(Stored data entries)
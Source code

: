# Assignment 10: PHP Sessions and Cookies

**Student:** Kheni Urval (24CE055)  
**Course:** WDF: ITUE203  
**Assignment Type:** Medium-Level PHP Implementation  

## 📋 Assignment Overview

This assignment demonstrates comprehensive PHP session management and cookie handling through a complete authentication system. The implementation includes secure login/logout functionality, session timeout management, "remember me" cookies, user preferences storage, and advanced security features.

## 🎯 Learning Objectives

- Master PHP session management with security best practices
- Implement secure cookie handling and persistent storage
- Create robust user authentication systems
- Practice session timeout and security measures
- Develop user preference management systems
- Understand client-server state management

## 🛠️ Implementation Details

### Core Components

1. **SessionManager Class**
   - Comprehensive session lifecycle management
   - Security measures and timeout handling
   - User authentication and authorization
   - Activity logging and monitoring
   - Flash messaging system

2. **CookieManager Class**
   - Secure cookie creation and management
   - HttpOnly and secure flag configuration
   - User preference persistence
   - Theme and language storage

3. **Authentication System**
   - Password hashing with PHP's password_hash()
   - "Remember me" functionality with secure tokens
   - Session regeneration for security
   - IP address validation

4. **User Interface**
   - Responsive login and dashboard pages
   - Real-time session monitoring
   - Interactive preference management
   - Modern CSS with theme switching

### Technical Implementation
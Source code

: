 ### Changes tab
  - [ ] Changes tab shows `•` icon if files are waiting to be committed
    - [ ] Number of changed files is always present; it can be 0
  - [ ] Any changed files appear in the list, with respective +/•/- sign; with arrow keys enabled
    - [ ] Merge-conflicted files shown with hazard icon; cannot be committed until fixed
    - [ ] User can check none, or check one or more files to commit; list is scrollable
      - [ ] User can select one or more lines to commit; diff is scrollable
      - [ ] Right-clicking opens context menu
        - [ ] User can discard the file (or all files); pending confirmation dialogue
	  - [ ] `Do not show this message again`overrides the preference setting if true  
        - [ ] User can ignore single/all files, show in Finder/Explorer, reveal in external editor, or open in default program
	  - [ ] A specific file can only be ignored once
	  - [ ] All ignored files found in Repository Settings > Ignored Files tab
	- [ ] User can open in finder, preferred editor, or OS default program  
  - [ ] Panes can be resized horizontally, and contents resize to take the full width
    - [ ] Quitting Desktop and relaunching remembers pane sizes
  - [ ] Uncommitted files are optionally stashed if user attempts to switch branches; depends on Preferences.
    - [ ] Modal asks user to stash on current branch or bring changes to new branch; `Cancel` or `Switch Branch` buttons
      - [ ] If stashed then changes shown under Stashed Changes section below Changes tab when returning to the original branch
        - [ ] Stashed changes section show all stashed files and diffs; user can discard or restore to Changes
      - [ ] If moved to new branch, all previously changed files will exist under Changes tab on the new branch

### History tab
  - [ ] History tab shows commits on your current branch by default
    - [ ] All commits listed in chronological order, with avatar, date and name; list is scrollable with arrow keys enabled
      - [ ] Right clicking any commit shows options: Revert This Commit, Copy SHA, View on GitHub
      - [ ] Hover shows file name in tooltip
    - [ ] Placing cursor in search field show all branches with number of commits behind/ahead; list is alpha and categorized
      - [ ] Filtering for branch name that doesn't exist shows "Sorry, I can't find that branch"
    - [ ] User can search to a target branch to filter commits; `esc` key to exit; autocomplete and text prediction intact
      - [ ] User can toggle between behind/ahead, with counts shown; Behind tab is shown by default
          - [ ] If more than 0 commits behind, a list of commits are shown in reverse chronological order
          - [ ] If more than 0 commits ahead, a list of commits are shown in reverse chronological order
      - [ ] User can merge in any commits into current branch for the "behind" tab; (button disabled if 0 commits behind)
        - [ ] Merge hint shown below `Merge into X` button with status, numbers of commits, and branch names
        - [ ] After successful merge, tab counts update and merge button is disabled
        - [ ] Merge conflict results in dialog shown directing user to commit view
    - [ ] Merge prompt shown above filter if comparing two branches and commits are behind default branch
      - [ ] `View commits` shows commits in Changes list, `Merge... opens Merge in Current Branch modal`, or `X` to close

**YOUR ASSIGNMENT**
Please make the answer a complete, exact reproduction of the records.

**SOLVED EXERCISE**
Source code

:# Assignment 10: PHP Sessions and Cookies

**Student:** Kheni Urval (24CE055)  
**Course:** WDF: ITUE203  
**Assignment Type:** Medium-Level PHP Implementation  

## 📋 Assignment Overview

This assignment demonstrates comprehensive PHP session management and cookie handling through a complete authentication system. The implementation includes secure login/logout functionality, session timeout management, "remember me" cookies, user preferences storage, and advanced security features.

## 🎯 Learning Objectives

- Master PHP session management with security best practices
- Implement secure cookie handling and persistent storage
- Create robust user authentication systems
- Practice session timeout and security measures
- Develop user preference management systems
- Understand client-server state management

## 🛠️ Implementation Details

### Core Components

1. **SessionManager Class**
   - Comprehensive session lifecycle management
   - Security measures and timeout handling
   - User authentication and authorization
   - Activity logging and monitoring
   - Flash messaging system

2. **CookieManager Class**
   - Secure cookie creation and management
   - HttpOnly and secure flag configuration
   - User preference persistence
   - Theme and language storage

3. **Authentication System**
   - Password hashing with PHP's password_hash()
   - "Remember me" functionality with secure tokens
   - Session regeneration for security
   - IP address validation

4. **User Interface**
   - Responsive login and dashboard pages
   - Real-time session monitoring
   - Interactive preference management
   - Modern CSS with theme switching

### Technical Implementation
Source code

: ### Changes tab
  - [ ] Changes tab shows `•` icon if files are waiting to be committed
    - [ ] Number of changed files is always present; it can be 0
  - [ ] Any changed files appear in the list, with respective +/•/- sign; with arrow keys enabled
    - [ ] Merge-conflicted files shown with hazard icon; cannot be committed until fixed
    - [ ] User can check none, or check one or more files to commit; list is scrollable
      - [ ] User can select one or more lines to commit; diff is scrollable
      - [ ] Right-clicking opens context menu
        - [ ] User can discard the file (or all files); pending confirmation dialogue
	  - [ ] `Do not show this message again`overrides the preference setting if true  
        - [ ] User can ignore single/all files, show in Finder/Explorer, reveal in external editor, or open in default program
	  - [ ] A specific file can only be ignored once
	  - [ ] All ignored files found in Repository Settings > Ignored Files tab
	- [ ] User can open in finder, preferred editor, or OS default program  
  - [ ] Panes can be resized horizontally, and contents resize to take the full width
    - [ ] Quitting Desktop and relaunching remembers pane sizes
  - [ ] Uncommitted files are optionally stashed if user attempts to switch branches; depends on Preferences.
    - [ ] Modal asks user to stash on current branch or bring changes to new branch; `Cancel` or `Switch Branch` buttons
      - [ ] If stashed then changes shown under Stashed Changes section below Changes tab when returning to the original branch
        - [ ] Stashed changes section show all stashed files and diffs; user can discard or restore to Changes
      - [ ] If moved to new branch, all previously changed files will exist under Changes tab on the new branch

### History tab
  - [ ] History tab shows commits on your current branch by default
    - [ ] All commits listed in chronological order, with avatar, date and name; list is scrollable with arrow keys enabled
      - [ ] Right clicking any commit shows options: Revert This Commit, Copy SHA, View on GitHub
      - [ ] Hover shows file name in tooltip
    - [ ] Placing cursor in search field show all branches with number of commits behind/ahead; list is alpha and categorized
      - [ ] Filtering for branch name that doesn't exist shows "Sorry, I can't find that branch"
    - [ ] User can search to a target branch to filter commits; `esc` key to exit; autocomplete and text prediction intact
      - [ ] User can toggle between behind/ahead, with counts shown; Behind tab is shown by default
          - [ ] If more than 0 commits behind, a list of commits are shown in reverse chronological order
          - [ ] If more than 0 commits ahead, a list of commits are shown in reverse chronological order
      - [ ] User can merge in any commits into current branch for the "behind" tab; (button disabled if 0 commits behind)
        - [ ] Merge hint shown below `Merge into X` button with status, numbers of commits, and branch names
        - [ ] After successful merge, tab counts update and merge button is disabled
        - [ ] Merge conflict results in dialog shown directing user to commit view
    - [ ] Merge prompt shown above filter if comparing two branches and commits are behind default branch
      - [ ] `View commits` shows commits in Changes list, `Merge... opens Merge in Current Branch modal`, or `X` to close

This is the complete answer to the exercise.